L’année 1906 est ainsi marquée par des grèves assez violentes qui se déclenchent en Lorraine. Les Vosges font partie des six départements les plus industrialisés et concentrés de France, et sa population ouvrière n’en est pas moins active en marquant son mécontentement par ces grèves dures notamment aux carrières RAMU qui dure 7 mois entre 1905 et 1906 puis aux usines AMOS & Cie de Laneuveville-lès-Raon, devenue Raon-l’Étape.

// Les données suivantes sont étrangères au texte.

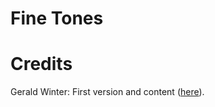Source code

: # Fine Tones

# Credits
Gerald Winter: First version and content ([here](http://winterium.de/machmakrach/)).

A la suite de la création d’un syndicat de la chaussure, adhérent à la CGT, au sein des usines AMOS & Cie, les ouvrier·ères de Raon-l’Étape et des environs déclenchent une grève courant juillet 1907. Les revendications sont d’ordre professionnel : tableaux par ateliers avec noms des ouvrier·ères, heures de travail de celles & ceux effectuant des tâches à la pièce puis à la journée, augmentation de 10%, journée de 10 heures et suppression d’amendes (les règlements intérieurs d’entreprises sont très stricts et assujettis sévèrement les salarié·es) et la reconnaissance du syndicat. La grève dure et prend un caractère très fort. La situation s’envenime, devant un patronat omnipotent et de quasi droit divin et malgré un appel des ouvrier·ères au juge de paix.

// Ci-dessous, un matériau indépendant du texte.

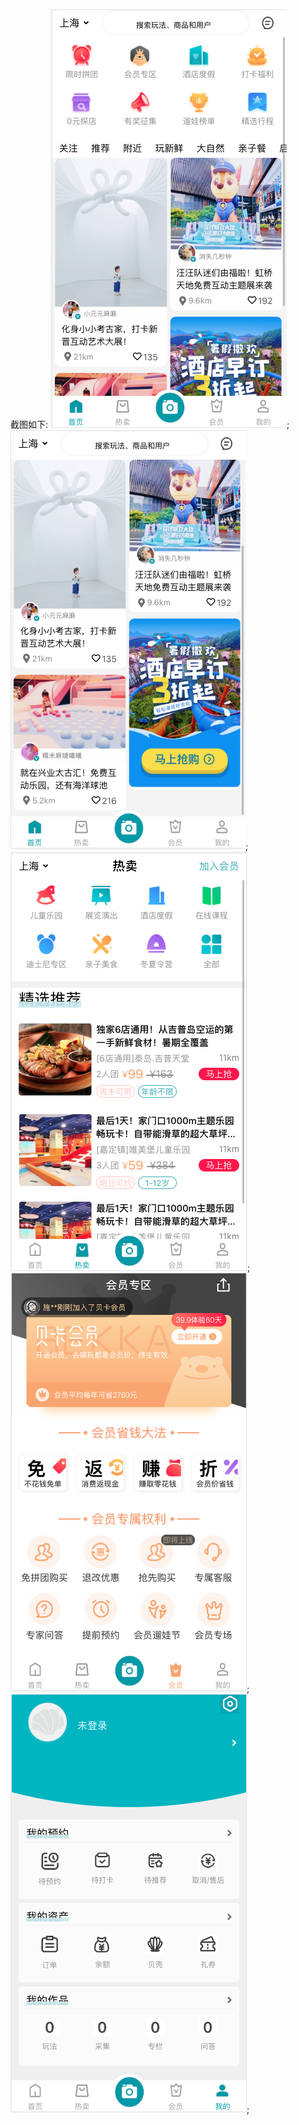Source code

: 截图如下:
![avatar](./doc/home1.png);
![avatar](./doc/home2.png);
![avatar](./doc/bestseller.png);
![avatar](./doc/vip.png);
![avatar](./doc/mine.png);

Le 28 juillet 1907, une manifestation pacifique à Raon-l’Étape dégénère suite aux provocations de la troupe. Une violente échauffourée s’ensuit, qui fait 34 blessés et 2 morts. La grève cesse le 1er août 1907 et le travail reprend le 2 de ce mois, mais une autre a lieu du 20 au 29 septembre 1907 sans évènements graves.

L’ironie de l’histoire, c’est que la justice frappera non pas le provocateur du massacre, le capitaine Tavernier - gendarme, mais des ouvrier·ères, parmi lesquels 11 sont détenu·es illégalement, par prévention. L’accusation, fondée sur des délits inventés de toute pièce, "établit la culpabilité" des grévistes.

Et c’est ainsi que 52 manifestant·es sont condamné·es à des peines diverses, allant de six jours jusqu’à dix mois de prison. "Ce progrès, écrivit La Voix du Peuple, le journal de la CGT, était la plus odieuses des infamies". La partialité flagrante de ce jugement soulève, à l’époque, l’indignation de toute la classe ouvrière.